As recruiters engaged with both candidates and clients we are keenly aware of value of the interview process. We have seen a gradual transition from opinion-based to fact-based, or behavioral questions. Inc’s recent article “4 Vital Interview Questions to Ask” discusses this shift and suggests that “Asking opinion-based questions is a complete waste of time. Every candidate comes prepared to answer general questions about teamwork, initiative, interpersonal skills, and leadership.” The following examples bring the concept into sharper view:
“What do you feel is your biggest weakness?” This is one of the most common questions asked in an interview as like most opinion-based questions, provokes a very rehearsed response with little room for productive follow up questions.

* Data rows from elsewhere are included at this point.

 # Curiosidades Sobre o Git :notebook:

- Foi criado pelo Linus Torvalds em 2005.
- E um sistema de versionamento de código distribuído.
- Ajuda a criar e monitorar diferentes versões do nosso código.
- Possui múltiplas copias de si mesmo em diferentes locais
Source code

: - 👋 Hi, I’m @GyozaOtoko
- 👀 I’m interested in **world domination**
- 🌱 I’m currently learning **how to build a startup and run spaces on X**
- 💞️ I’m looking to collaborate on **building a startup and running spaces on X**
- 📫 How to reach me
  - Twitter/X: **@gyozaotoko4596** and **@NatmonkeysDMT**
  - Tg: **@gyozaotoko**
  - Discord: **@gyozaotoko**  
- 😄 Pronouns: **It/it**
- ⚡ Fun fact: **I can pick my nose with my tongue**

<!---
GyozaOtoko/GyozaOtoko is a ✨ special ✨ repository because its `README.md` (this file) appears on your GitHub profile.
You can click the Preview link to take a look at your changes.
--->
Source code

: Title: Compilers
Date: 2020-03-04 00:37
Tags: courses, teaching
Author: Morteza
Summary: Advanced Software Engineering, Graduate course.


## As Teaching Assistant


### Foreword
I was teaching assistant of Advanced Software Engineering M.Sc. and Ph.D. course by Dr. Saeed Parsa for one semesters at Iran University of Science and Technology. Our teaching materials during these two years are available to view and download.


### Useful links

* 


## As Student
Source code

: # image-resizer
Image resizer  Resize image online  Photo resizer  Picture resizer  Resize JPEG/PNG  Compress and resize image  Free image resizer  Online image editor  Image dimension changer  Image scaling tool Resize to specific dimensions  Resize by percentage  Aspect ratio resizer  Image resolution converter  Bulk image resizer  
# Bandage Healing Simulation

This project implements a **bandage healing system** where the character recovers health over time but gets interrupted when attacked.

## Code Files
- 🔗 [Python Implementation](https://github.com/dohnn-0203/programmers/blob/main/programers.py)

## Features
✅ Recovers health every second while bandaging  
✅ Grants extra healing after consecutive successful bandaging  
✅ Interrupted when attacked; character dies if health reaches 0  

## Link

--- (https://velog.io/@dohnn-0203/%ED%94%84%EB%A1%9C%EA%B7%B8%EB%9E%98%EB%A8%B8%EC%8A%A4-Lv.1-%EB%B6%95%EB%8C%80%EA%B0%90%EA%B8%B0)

In comparison, a fact-based question such as “Tell me about a time you knew you were right but still had to follow directions or guidelines?” allows for detail, data and may be followed by an open-ended conversation.
The shift in style supports the potential employer’s desire to access facts rather than opinions. The article suggests that “You should ask interview questions that elicit facts instead of opinions. Why? I can never rely on what you claim you will do, but I can learn a lot from what you have already done.” This builds on the basic premise that past behavior predicts current behavior and current behavior is a firm predictor of future behavior.
The take-away for candidates? While it is still important to practice for an interview to assure a sense of confidence and comfort, keep in mind that your interview will be a conversation, rather than a Q & A.